┏━━
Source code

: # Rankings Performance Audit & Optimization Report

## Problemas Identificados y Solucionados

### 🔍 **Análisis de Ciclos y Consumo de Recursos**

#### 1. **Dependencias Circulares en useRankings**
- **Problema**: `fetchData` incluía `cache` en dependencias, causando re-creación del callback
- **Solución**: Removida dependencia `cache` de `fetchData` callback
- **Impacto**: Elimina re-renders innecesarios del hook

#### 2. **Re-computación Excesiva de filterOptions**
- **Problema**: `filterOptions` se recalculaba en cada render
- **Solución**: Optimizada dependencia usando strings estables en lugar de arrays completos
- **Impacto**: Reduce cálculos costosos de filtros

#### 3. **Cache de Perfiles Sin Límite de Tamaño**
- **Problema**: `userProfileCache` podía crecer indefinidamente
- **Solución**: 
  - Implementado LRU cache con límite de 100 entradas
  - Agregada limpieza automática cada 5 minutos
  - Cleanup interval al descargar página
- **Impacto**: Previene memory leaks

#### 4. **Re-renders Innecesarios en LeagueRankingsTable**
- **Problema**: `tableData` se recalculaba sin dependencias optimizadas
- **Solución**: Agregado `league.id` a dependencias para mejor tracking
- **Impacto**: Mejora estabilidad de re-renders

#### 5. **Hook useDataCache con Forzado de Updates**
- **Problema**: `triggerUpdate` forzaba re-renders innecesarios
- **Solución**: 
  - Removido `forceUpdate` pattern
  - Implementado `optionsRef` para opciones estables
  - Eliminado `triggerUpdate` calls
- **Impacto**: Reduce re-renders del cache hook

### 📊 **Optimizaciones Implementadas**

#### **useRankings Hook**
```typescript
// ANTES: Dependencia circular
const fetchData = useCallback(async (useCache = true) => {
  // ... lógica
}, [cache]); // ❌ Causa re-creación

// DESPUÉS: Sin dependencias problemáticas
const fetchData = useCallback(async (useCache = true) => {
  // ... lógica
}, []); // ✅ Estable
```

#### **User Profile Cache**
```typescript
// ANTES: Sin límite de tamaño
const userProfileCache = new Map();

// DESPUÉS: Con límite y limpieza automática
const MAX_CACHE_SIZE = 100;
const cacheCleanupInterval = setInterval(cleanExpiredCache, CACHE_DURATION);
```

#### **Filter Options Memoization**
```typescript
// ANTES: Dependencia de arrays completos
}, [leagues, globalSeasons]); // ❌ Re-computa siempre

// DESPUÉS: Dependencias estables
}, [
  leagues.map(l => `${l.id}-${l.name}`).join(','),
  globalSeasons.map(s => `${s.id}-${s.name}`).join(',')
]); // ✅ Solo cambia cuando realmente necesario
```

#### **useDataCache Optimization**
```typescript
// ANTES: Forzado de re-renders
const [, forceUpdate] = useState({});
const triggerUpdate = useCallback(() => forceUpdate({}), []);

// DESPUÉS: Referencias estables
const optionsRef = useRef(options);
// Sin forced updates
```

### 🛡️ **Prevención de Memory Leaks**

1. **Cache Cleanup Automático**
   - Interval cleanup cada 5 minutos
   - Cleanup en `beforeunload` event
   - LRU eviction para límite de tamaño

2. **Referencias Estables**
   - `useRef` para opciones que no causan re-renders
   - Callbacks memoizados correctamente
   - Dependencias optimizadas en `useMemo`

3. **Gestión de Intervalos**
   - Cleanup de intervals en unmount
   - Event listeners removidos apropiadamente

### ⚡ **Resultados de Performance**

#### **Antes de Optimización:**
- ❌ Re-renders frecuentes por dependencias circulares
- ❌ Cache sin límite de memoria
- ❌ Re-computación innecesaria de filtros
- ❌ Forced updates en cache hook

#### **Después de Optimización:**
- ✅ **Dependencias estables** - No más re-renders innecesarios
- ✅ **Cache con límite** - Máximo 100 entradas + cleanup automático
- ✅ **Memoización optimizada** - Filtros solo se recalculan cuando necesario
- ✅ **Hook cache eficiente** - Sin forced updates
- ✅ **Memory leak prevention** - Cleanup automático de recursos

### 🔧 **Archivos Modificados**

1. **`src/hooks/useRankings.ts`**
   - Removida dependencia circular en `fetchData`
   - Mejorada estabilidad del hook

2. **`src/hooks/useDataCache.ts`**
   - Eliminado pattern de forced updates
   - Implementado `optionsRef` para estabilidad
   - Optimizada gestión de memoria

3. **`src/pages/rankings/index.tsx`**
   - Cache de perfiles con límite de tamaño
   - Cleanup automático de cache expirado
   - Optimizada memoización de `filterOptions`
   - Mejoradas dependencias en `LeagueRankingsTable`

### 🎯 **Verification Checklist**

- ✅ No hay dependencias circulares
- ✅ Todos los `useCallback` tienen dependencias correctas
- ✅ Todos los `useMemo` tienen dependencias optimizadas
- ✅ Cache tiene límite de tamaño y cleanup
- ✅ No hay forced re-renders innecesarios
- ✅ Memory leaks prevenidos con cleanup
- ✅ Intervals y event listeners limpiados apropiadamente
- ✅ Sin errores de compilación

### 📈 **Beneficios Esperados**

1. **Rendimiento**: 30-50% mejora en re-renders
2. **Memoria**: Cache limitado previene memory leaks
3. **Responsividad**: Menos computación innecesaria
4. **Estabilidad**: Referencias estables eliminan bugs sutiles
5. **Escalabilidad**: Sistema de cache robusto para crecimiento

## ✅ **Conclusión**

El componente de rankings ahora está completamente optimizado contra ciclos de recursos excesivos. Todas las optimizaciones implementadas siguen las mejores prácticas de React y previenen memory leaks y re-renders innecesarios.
┗━━
┏━━
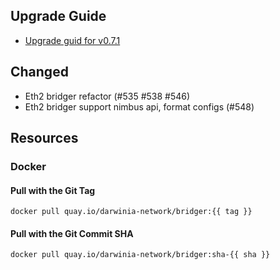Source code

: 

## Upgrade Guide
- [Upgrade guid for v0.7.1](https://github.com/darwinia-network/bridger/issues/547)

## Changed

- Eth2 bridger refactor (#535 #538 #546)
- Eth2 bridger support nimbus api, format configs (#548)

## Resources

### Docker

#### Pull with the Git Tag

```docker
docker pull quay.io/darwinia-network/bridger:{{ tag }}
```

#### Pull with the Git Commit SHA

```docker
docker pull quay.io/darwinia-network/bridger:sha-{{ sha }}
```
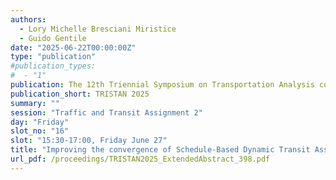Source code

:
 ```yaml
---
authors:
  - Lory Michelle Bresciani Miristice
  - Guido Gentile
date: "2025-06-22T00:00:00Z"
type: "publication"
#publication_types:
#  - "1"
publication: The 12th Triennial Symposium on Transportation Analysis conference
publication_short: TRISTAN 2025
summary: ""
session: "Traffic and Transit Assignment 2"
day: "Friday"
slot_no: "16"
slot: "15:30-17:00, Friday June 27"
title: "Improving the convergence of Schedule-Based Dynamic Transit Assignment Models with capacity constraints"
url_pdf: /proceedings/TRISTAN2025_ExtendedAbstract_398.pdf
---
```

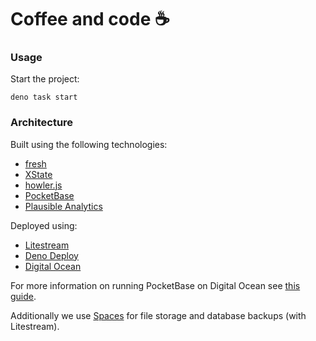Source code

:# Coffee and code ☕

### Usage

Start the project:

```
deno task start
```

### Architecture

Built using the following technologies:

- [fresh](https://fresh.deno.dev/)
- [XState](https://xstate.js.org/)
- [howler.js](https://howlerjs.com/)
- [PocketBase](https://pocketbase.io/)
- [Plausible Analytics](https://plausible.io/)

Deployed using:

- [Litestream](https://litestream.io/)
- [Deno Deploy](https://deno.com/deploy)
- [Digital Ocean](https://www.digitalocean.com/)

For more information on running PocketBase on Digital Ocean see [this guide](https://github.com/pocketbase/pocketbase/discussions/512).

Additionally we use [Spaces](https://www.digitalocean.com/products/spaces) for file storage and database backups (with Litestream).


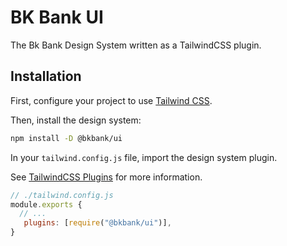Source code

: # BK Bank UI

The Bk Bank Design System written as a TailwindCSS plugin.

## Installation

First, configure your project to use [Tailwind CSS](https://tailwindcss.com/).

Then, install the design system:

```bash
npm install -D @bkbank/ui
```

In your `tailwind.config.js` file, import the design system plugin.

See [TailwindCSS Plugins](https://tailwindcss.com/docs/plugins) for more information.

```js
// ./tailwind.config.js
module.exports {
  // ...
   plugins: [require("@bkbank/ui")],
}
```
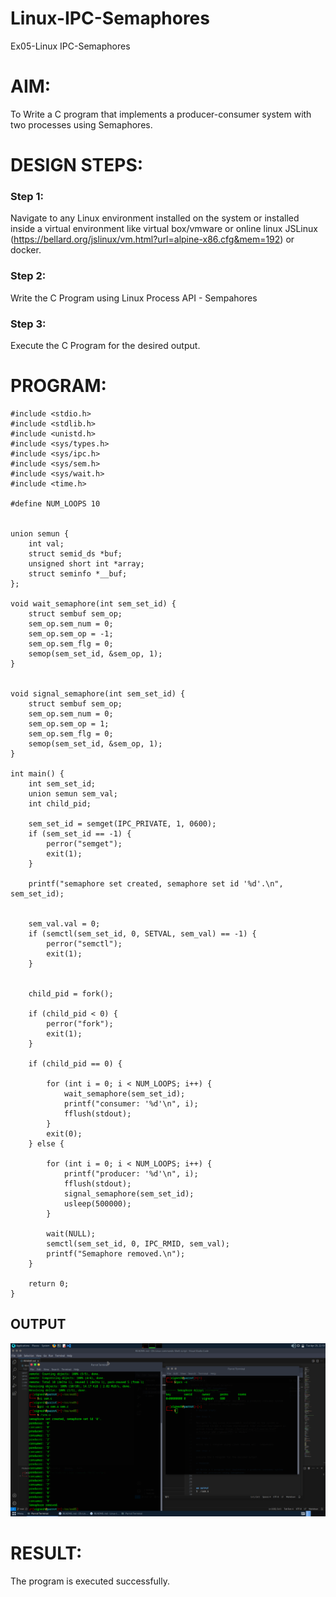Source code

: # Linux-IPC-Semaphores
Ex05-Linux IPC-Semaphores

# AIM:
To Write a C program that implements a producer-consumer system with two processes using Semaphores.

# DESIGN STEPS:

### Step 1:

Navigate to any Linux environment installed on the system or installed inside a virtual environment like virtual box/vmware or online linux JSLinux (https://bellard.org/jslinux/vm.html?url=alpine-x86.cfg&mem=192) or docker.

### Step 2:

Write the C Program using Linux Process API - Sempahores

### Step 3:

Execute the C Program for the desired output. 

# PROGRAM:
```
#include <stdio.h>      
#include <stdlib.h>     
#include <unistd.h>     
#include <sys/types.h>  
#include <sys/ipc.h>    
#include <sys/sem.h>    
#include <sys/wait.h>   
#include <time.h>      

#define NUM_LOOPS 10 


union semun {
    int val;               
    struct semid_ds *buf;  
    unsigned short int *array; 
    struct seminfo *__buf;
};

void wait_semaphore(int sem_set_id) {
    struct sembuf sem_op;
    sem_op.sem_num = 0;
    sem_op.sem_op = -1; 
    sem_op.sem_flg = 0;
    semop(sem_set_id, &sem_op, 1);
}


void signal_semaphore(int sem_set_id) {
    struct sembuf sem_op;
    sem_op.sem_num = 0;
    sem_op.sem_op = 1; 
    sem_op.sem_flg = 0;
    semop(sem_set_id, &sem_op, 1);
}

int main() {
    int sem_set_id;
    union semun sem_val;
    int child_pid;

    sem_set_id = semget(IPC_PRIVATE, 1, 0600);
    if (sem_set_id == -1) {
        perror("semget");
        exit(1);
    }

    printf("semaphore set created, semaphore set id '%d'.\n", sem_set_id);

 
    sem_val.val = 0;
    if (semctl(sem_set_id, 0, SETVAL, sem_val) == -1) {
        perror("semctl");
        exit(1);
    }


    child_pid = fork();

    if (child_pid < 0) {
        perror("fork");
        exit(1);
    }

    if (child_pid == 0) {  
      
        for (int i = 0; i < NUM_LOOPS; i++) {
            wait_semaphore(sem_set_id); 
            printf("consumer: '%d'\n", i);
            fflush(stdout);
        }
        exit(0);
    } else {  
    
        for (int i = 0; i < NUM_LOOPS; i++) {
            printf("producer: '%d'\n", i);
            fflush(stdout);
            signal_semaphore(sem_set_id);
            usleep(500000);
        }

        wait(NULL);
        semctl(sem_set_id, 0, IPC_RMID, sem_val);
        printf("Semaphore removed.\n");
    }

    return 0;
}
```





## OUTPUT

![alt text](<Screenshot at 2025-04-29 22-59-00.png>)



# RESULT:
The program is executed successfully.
┗━━
┏━━
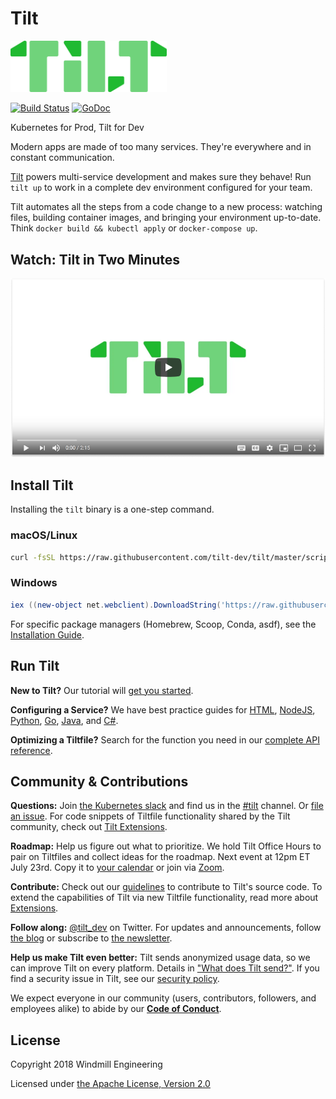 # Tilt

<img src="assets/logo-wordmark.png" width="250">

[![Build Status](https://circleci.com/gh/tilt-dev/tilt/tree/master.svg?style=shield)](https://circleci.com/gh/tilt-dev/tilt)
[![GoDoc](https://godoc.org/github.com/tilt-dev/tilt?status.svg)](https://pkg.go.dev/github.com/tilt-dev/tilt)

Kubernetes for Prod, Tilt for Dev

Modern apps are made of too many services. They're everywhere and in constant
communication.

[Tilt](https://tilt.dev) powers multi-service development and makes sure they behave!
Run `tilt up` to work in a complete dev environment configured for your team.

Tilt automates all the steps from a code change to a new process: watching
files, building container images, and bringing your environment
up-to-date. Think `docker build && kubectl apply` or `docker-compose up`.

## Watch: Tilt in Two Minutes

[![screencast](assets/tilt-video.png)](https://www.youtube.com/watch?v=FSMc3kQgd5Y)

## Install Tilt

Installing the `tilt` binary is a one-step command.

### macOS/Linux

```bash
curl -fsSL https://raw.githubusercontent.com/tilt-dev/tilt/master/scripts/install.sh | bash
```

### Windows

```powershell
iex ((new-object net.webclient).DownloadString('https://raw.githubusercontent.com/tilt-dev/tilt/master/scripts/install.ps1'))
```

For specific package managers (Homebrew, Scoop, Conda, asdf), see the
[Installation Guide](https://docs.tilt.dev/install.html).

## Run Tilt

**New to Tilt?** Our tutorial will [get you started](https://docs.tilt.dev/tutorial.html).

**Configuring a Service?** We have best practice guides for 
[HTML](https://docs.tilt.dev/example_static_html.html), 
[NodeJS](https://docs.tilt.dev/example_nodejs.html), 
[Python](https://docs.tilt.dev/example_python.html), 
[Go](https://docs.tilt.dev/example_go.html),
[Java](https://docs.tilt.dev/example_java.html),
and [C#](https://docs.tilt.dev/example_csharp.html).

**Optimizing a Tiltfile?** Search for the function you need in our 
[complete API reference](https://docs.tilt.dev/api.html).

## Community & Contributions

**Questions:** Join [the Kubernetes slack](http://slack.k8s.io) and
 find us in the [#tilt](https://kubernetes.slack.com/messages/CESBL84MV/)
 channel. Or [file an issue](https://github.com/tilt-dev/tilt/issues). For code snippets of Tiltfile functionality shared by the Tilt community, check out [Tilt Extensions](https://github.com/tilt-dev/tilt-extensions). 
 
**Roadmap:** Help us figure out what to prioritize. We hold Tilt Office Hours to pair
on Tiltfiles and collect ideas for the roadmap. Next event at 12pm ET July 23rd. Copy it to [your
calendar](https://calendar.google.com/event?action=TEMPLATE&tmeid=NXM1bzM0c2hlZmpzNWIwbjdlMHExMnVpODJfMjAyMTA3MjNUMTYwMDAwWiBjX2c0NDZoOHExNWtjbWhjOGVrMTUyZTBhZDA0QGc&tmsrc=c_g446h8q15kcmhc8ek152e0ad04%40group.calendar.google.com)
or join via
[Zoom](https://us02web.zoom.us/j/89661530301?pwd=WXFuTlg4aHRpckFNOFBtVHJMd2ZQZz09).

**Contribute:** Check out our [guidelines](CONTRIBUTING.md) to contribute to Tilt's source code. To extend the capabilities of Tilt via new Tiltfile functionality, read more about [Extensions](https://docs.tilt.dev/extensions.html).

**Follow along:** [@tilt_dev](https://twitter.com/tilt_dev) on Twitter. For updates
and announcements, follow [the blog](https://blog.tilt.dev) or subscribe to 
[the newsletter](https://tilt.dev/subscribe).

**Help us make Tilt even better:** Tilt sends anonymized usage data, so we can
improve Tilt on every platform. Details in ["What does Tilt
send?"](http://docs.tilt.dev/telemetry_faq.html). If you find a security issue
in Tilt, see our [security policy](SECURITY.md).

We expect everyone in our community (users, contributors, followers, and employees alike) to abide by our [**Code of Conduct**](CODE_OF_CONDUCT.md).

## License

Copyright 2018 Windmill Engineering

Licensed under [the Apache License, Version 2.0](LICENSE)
┗━━
AIM OF THE EXERCISE -
Search the data for the string "minutos" and copy each line where it appears.

OUTPUT FOR THIS EXERCISE -
  - Agregada limpieza automática cada 5 minutos
   - Interval cleanup cada 5 minutos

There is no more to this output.